━━ EXTRACTED ENTRIES ━━

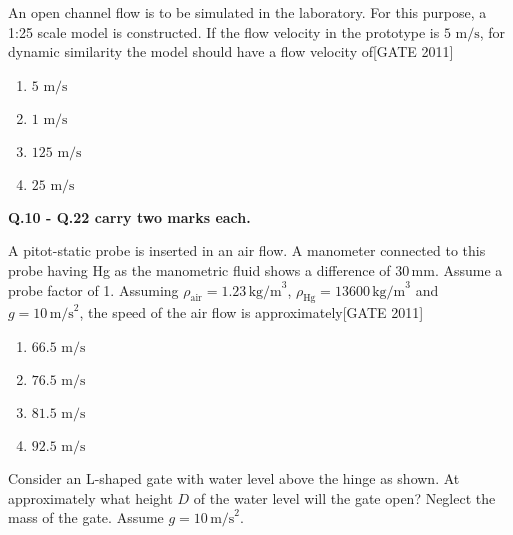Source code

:     \item An open channel flow is to be simulated in the laboratory. For this purpose, a 1:25 scale model is constructed. If the flow velocity in the prototype is $5  \text{ m/s}$, for dynamic similarity the model should have a flow velocity of\hfill{[GATE 2011]}
    \begin{multicols}{4}
    \begin{enumerate}
        \item $5  \text{ m/s}$
        \item $1  \text{ m/s}$
        \item $125  \text{ m/s}$
        \item $25  \text{ m/s}$
    \end{enumerate}
    \end{multicols}

\textbf{Q.10 - Q.22 carry two marks each.}

\item A pitot-static probe is inserted in an air flow. A manometer connected to this probe having Hg as the manometric fluid shows a difference of $30 \, \text{mm}$. Assume a probe factor of 1. Assuming $\rho_{\text{air}} = 1.23 \, \text{kg/m}^3$, $\rho_{\text{Hg}} = 13600 \, \text{kg/m}^3$ and $g = 10 \, \text{m/s}^2$, the speed of the air flow is approximately\hfill{[GATE 2011]}
  \begin{multicols}{4}
    \begin{enumerate}
        \item $66.5 \text{ m/s}$
        \item $76.5 \text{ m/s}$
        \item $81.5 \text{ m/s}$
        \item $92.5 \text{ m/s}$
    \end{enumerate}
    \end{multicols}

\item Consider an L-shaped gate with water level above the hinge as shown. At approximately what height $D$ of the water level will the gate open? Neglect the mass of the gate. Assume $g = 10 \, \text{m/s}^2$.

━━━

DIRECTIONS FOR THIS TASK
Copy all lines from the data above that contain the word "begin".

YOUR RESPONSE
    \begin{multicols}{4}
    \begin{enumerate}
  \begin{multicols}{4}
    \begin{enumerate}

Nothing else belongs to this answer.